* TO DO
Starting at the line below holding "港股先升後回。恒生指數一度跌" and stopping at the line holding "東方海外升逾4%，是表現最好藍籌。", print every line exactly, both ends included, and leave the rest out.

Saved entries
----------

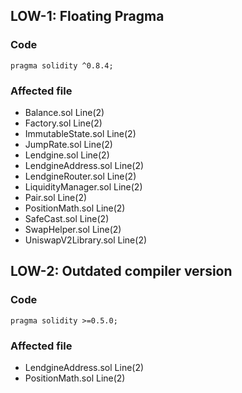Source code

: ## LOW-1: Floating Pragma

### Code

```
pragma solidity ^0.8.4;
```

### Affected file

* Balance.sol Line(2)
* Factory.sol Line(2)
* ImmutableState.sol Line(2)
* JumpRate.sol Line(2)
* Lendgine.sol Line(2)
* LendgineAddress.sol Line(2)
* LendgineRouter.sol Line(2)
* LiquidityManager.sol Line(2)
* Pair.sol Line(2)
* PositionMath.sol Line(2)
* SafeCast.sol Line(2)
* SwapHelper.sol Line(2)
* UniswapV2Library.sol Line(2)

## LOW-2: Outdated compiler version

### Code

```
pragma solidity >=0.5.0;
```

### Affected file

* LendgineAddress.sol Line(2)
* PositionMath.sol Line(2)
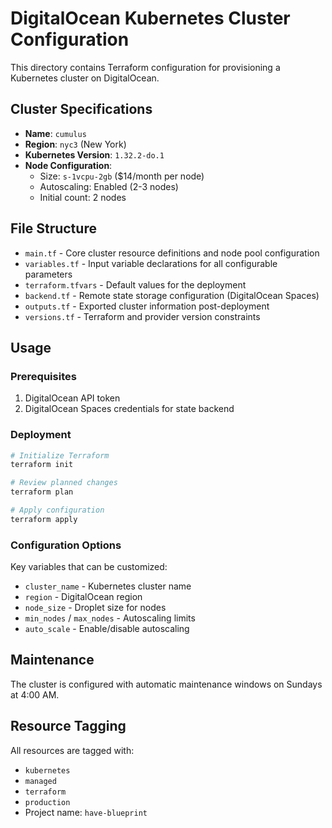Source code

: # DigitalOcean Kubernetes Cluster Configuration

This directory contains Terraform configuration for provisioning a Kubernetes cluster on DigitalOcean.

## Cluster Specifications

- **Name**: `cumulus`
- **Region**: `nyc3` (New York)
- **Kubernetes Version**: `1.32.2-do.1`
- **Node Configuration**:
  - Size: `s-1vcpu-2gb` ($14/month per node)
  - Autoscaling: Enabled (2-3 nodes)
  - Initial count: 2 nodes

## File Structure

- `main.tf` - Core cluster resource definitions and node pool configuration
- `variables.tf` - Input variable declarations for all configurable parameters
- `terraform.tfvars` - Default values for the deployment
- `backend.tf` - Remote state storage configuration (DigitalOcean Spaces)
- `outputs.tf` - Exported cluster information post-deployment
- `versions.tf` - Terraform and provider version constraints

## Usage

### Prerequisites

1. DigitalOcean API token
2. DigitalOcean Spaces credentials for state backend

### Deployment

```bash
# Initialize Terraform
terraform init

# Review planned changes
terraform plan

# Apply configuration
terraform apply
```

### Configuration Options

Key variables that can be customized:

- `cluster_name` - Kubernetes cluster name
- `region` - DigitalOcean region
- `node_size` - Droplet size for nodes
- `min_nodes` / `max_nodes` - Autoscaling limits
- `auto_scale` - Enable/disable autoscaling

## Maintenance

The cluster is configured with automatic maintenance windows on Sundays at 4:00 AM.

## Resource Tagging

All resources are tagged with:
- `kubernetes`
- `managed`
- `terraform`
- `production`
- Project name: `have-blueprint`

----------

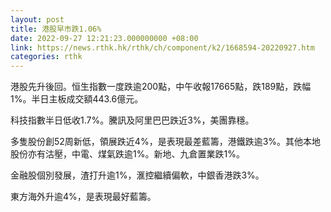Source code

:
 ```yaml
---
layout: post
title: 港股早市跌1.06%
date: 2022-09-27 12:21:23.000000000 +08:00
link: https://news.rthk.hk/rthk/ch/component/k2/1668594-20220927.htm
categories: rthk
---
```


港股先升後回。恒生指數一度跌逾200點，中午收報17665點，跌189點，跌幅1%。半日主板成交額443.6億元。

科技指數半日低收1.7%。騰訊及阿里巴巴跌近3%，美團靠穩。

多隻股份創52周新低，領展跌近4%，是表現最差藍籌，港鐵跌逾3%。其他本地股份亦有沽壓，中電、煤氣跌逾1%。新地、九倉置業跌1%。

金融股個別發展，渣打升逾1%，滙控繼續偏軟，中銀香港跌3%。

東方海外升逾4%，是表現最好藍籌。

----------

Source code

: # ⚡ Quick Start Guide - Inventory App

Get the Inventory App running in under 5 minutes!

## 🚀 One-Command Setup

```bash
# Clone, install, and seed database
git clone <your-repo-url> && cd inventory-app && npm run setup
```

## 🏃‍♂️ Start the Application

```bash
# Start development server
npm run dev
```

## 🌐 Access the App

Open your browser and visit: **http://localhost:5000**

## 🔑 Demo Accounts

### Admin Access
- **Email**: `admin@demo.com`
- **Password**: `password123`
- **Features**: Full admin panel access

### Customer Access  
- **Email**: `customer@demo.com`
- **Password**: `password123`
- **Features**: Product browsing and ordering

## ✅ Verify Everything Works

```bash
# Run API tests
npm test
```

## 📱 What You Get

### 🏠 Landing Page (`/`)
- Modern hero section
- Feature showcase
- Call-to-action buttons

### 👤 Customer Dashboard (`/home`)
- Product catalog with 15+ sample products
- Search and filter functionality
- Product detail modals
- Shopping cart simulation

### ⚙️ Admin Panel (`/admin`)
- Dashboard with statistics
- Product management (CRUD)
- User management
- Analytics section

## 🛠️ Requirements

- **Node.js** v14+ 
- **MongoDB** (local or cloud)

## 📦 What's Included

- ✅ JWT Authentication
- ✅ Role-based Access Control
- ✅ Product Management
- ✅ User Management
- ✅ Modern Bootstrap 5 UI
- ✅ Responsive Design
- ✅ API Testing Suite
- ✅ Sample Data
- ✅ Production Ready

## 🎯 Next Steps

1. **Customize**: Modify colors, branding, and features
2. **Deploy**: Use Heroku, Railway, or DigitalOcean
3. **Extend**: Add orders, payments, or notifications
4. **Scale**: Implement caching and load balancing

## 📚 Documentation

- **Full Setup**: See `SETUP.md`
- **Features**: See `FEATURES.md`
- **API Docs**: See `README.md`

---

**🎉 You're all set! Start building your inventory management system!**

----------

* ANSWER TO THIS TASK
港股先升後回。恒生指數一度跌逾200點，中午收報17665點，跌189點，跌幅1%。半日主板成交額443.6億元。

科技指數半日低收1.7%。騰訊及阿里巴巴跌近3%，美團靠穩。

多隻股份創52周新低，領展跌近4%，是表現最差藍籌，港鐵跌逾3%。其他本地股份亦有沽壓，中電、煤氣跌逾1%。新地、九倉置業跌1%。

金融股個別發展，渣打升逾1%，滙控繼續偏軟，中銀香港跌3%。

東方海外升逾4%，是表現最好藍籌。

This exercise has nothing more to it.